The answer must restate the records below word for word.
------------------------------------------------
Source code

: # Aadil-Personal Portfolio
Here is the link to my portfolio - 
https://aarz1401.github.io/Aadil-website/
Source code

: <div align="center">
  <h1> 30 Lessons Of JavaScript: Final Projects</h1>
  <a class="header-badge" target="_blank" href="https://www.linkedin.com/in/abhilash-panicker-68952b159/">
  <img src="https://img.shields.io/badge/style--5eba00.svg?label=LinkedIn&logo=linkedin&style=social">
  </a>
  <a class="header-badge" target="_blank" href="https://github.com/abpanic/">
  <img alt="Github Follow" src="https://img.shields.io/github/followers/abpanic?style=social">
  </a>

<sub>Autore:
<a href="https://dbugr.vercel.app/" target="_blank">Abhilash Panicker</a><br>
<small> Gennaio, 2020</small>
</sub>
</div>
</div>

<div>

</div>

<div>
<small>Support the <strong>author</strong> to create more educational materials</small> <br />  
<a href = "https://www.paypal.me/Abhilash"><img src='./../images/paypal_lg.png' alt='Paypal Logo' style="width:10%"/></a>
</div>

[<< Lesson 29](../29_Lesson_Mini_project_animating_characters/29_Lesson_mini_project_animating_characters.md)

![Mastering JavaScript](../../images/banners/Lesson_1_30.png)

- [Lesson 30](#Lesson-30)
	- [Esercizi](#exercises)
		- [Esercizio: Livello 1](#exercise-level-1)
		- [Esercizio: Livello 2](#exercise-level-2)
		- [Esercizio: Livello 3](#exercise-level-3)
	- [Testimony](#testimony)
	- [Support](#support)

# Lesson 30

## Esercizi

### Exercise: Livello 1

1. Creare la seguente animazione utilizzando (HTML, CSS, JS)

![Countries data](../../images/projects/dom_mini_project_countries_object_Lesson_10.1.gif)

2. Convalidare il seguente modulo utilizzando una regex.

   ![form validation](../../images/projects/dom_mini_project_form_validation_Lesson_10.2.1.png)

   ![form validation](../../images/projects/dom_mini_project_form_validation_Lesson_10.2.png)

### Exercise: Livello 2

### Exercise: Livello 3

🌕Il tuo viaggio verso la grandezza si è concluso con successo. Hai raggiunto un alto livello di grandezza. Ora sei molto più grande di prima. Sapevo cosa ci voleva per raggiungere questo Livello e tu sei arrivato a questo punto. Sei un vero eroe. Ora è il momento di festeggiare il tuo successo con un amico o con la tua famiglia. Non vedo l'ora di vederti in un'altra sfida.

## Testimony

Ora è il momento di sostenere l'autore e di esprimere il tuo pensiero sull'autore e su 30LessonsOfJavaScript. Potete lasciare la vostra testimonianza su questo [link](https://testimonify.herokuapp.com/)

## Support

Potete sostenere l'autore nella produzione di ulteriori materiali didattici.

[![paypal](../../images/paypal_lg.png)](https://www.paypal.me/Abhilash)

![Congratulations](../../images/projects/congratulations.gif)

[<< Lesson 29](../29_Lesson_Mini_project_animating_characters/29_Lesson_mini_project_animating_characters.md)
------------------------------------------------
## [RESPONSE TO THIS TASK]
Source code

: # Aadil-Personal Portfolio
Here is the link to my portfolio - 
https://aarz1401.github.io/Aadil-website/
Source code

: <div align="center">
  <h1> 30 Lessons Of JavaScript: Final Projects</h1>
  <a class="header-badge" target="_blank" href="https://www.linkedin.com/in/abhilash-panicker-68952b159/">
  <img src="https://img.shields.io/badge/style--5eba00.svg?label=LinkedIn&logo=linkedin&style=social">
  </a>
  <a class="header-badge" target="_blank" href="https://github.com/abpanic/">
  <img alt="Github Follow" src="https://img.shields.io/github/followers/abpanic?style=social">
  </a>

<sub>Autore:
<a href="https://dbugr.vercel.app/" target="_blank">Abhilash Panicker</a><br>
<small> Gennaio, 2020</small>
</sub>
</div>
</div>

<div>

</div>

<div>
<small>Support the <strong>author</strong> to create more educational materials</small> <br />  
<a href = "https://www.paypal.me/Abhilash"><img src='./../images/paypal_lg.png' alt='Paypal Logo' style="width:10%"/></a>
</div>

[<< Lesson 29](../29_Lesson_Mini_project_animating_characters/29_Lesson_mini_project_animating_characters.md)

![Mastering JavaScript](../../images/banners/Lesson_1_30.png)

- [Lesson 30](#Lesson-30)
	- [Esercizi](#exercises)
		- [Esercizio: Livello 1](#exercise-level-1)
		- [Esercizio: Livello 2](#exercise-level-2)
		- [Esercizio: Livello 3](#exercise-level-3)
	- [Testimony](#testimony)
	- [Support](#support)

# Lesson 30

## Esercizi

### Exercise: Livello 1

1. Creare la seguente animazione utilizzando (HTML, CSS, JS)

![Countries data](../../images/projects/dom_mini_project_countries_object_Lesson_10.1.gif)

2. Convalidare il seguente modulo utilizzando una regex.

   ![form validation](../../images/projects/dom_mini_project_form_validation_Lesson_10.2.1.png)

   ![form validation](../../images/projects/dom_mini_project_form_validation_Lesson_10.2.png)

### Exercise: Livello 2

### Exercise: Livello 3

🌕Il tuo viaggio verso la grandezza si è concluso con successo. Hai raggiunto un alto livello di grandezza. Ora sei molto più grande di prima. Sapevo cosa ci voleva per raggiungere questo Livello e tu sei arrivato a questo punto. Sei un vero eroe. Ora è il momento di festeggiare il tuo successo con un amico o con la tua famiglia. Non vedo l'ora di vederti in un'altra sfida.

## Testimony

Ora è il momento di sostenere l'autore e di esprimere il tuo pensiero sull'autore e su 30LessonsOfJavaScript. Potete lasciare la vostra testimonianza su questo [link](https://testimonify.herokuapp.com/)

## Support

Potete sostenere l'autore nella produzione di ulteriori materiali didattici.

[![paypal](../../images/paypal_lg.png)](https://www.paypal.me/Abhilash)

![Congratulations](../../images/projects/congratulations.gif)

[<< Lesson 29](../29_Lesson_Mini_project_animating_characters/29_Lesson_mini_project_animating_characters.md)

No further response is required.